### Work request:
Report all lines in the records that hold the string "Sunday".

### Input for this task:
>>>>>

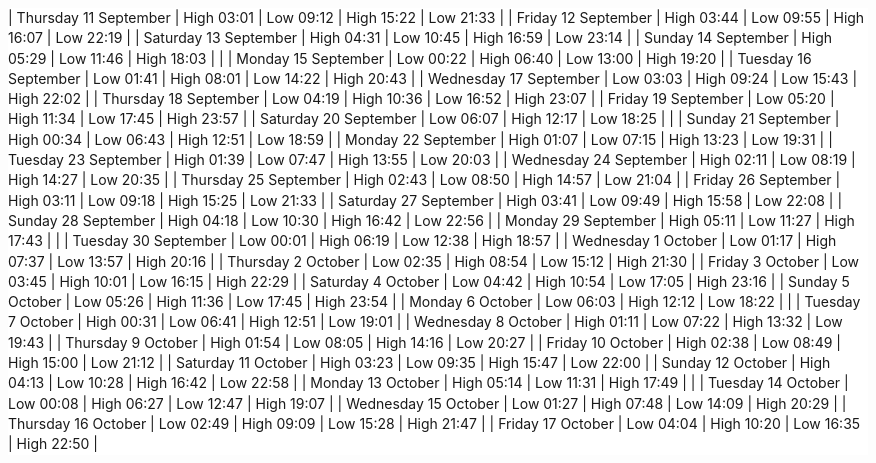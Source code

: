 | Thursday 11 September | High 03:01 | Low 09:12 | High 15:22 | Low 21:33 | 
| Friday 12 September | High 03:44 | Low 09:55 | High 16:07 | Low 22:19 | 
| Saturday 13 September | High 04:31 | Low 10:45 | High 16:59 | Low 23:14 | 
| Sunday 14 September | High 05:29 | Low 11:46 | High 18:03 |  | 
| Monday 15 September | Low 00:22 | High 06:40 | Low 13:00 | High 19:20 | 
| Tuesday 16 September | Low 01:41 | High 08:01 | Low 14:22 | High 20:43 | 
| Wednesday 17 September | Low 03:03 | High 09:24 | Low 15:43 | High 22:02 | 
| Thursday 18 September | Low 04:19 | High 10:36 | Low 16:52 | High 23:07 | 
| Friday 19 September | Low 05:20 | High 11:34 | Low 17:45 | High 23:57 | 
| Saturday 20 September | Low 06:07 | High 12:17 | Low 18:25 |  | 
| Sunday 21 September | High 00:34 | Low 06:43 | High 12:51 | Low 18:59 | 
| Monday 22 September | High 01:07 | Low 07:15 | High 13:23 | Low 19:31 | 
| Tuesday 23 September | High 01:39 | Low 07:47 | High 13:55 | Low 20:03 | 
| Wednesday 24 September | High 02:11 | Low 08:19 | High 14:27 | Low 20:35 | 
| Thursday 25 September | High 02:43 | Low 08:50 | High 14:57 | Low 21:04 | 
| Friday 26 September | High 03:11 | Low 09:18 | High 15:25 | Low 21:33 | 
| Saturday 27 September | High 03:41 | Low 09:49 | High 15:58 | Low 22:08 | 
| Sunday 28 September | High 04:18 | Low 10:30 | High 16:42 | Low 22:56 | 
| Monday 29 September | High 05:11 | Low 11:27 | High 17:43 |  | 
| Tuesday 30 September | Low 00:01 | High 06:19 | Low 12:38 | High 18:57 | 
| Wednesday 1 October | Low 01:17 | High 07:37 | Low 13:57 | High 20:16 | 
| Thursday 2 October | Low 02:35 | High 08:54 | Low 15:12 | High 21:30 | 
| Friday 3 October | Low 03:45 | High 10:01 | Low 16:15 | High 22:29 | 
| Saturday 4 October | Low 04:42 | High 10:54 | Low 17:05 | High 23:16 | 
| Sunday 5 October | Low 05:26 | High 11:36 | Low 17:45 | High 23:54 | 
| Monday 6 October | Low 06:03 | High 12:12 | Low 18:22 |  | 
| Tuesday 7 October | High 00:31 | Low 06:41 | High 12:51 | Low 19:01 | 
| Wednesday 8 October | High 01:11 | Low 07:22 | High 13:32 | Low 19:43 | 
| Thursday 9 October | High 01:54 | Low 08:05 | High 14:16 | Low 20:27 | 
| Friday 10 October | High 02:38 | Low 08:49 | High 15:00 | Low 21:12 | 
| Saturday 11 October | High 03:23 | Low 09:35 | High 15:47 | Low 22:00 | 
| Sunday 12 October | High 04:13 | Low 10:28 | High 16:42 | Low 22:58 | 
| Monday 13 October | High 05:14 | Low 11:31 | High 17:49 |  | 
| Tuesday 14 October | Low 00:08 | High 06:27 | Low 12:47 | High 19:07 | 
| Wednesday 15 October | Low 01:27 | High 07:48 | Low 14:09 | High 20:29 | 
| Thursday 16 October | Low 02:49 | High 09:09 | Low 15:28 | High 21:47 | 
| Friday 17 October | Low 04:04 | High 10:20 | Low 16:35 | High 22:50 | 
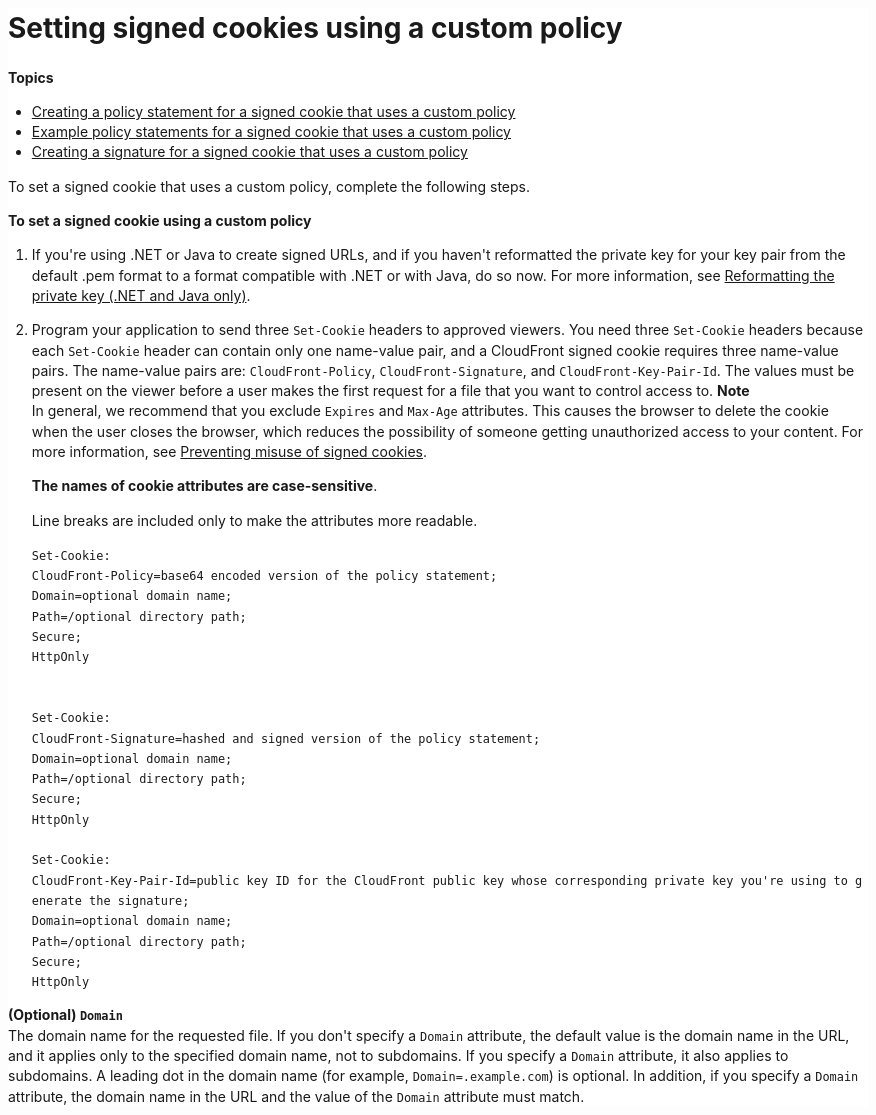 # Setting signed cookies using a custom policy<a name="private-content-setting-signed-cookie-custom-policy"></a>

**Topics**
+ [Creating a policy statement for a signed cookie that uses a custom policy](#private-content-custom-policy-statement-cookies)
+ [Example policy statements for a signed cookie that uses a custom policy](#private-content-custom-policy-statement-signed-cookies-examples)
+ [Creating a signature for a signed cookie that uses a custom policy](#private-content-custom-policy-signature-cookies)

To set a signed cookie that uses a custom policy, complete the following steps\.<a name="private-content-setting-signed-cookie-custom-policy-procedure"></a>

**To set a signed cookie using a custom policy**

1. If you're using \.NET or Java to create signed URLs, and if you haven't reformatted the private key for your key pair from the default \.pem format to a format compatible with \.NET or with Java, do so now\. For more information, see [Reformatting the private key \(\.NET and Java only\)](private-content-trusted-signers.md#private-content-reformatting-private-key)\.

1. Program your application to send three `Set-Cookie` headers to approved viewers\. You need three `Set-Cookie` headers because each `Set-Cookie` header can contain only one name\-value pair, and a CloudFront signed cookie requires three name\-value pairs\. The name\-value pairs are: `CloudFront-Policy`, `CloudFront-Signature`, and `CloudFront-Key-Pair-Id`\. The values must be present on the viewer before a user makes the first request for a file that you want to control access to\. 
**Note**  
In general, we recommend that you exclude `Expires` and `Max-Age` attributes\. This causes the browser to delete the cookie when the user closes the browser, which reduces the possibility of someone getting unauthorized access to your content\. For more information, see [Preventing misuse of signed cookies](private-content-signed-cookies.md#private-content-signed-cookie-misuse)\.

   **The names of cookie attributes are case\-sensitive**\. 

   Line breaks are included only to make the attributes more readable\.

   ```
   Set-Cookie: 
   CloudFront-Policy=base64 encoded version of the policy statement; 
   Domain=optional domain name; 
   Path=/optional directory path; 
   Secure; 
   HttpOnly
   
   
   Set-Cookie: 
   CloudFront-Signature=hashed and signed version of the policy statement; 
   Domain=optional domain name; 
   Path=/optional directory path; 
   Secure; 
   HttpOnly
   
   Set-Cookie: 
   CloudFront-Key-Pair-Id=public key ID for the CloudFront public key whose corresponding private key you're using to generate the signature; 
   Domain=optional domain name; 
   Path=/optional directory path; 
   Secure; 
   HttpOnly
   ```  
**\(Optional\) `Domain`**  
The domain name for the requested file\. If you don't specify a `Domain` attribute, the default value is the domain name in the URL, and it applies only to the specified domain name, not to subdomains\. If you specify a `Domain` attribute, it also applies to subdomains\. A leading dot in the domain name \(for example, `Domain=.example.com`\) is optional\. In addition, if you specify a `Domain` attribute, the domain name in the URL and the value of the `Domain` attribute must match\.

<<<<<

### Result of this task:
| Sunday 14 September | High 05:29 | Low 11:46 | High 18:03 |  | 
| Sunday 21 September | High 00:34 | Low 06:43 | High 12:51 | Low 18:59 | 
| Sunday 28 September | High 04:18 | Low 10:30 | High 16:42 | Low 22:56 | 
| Sunday 5 October | Low 05:26 | High 11:36 | Low 17:45 | High 23:54 | 
| Sunday 12 October | High 04:13 | Low 10:28 | High 16:42 | Low 22:58 | 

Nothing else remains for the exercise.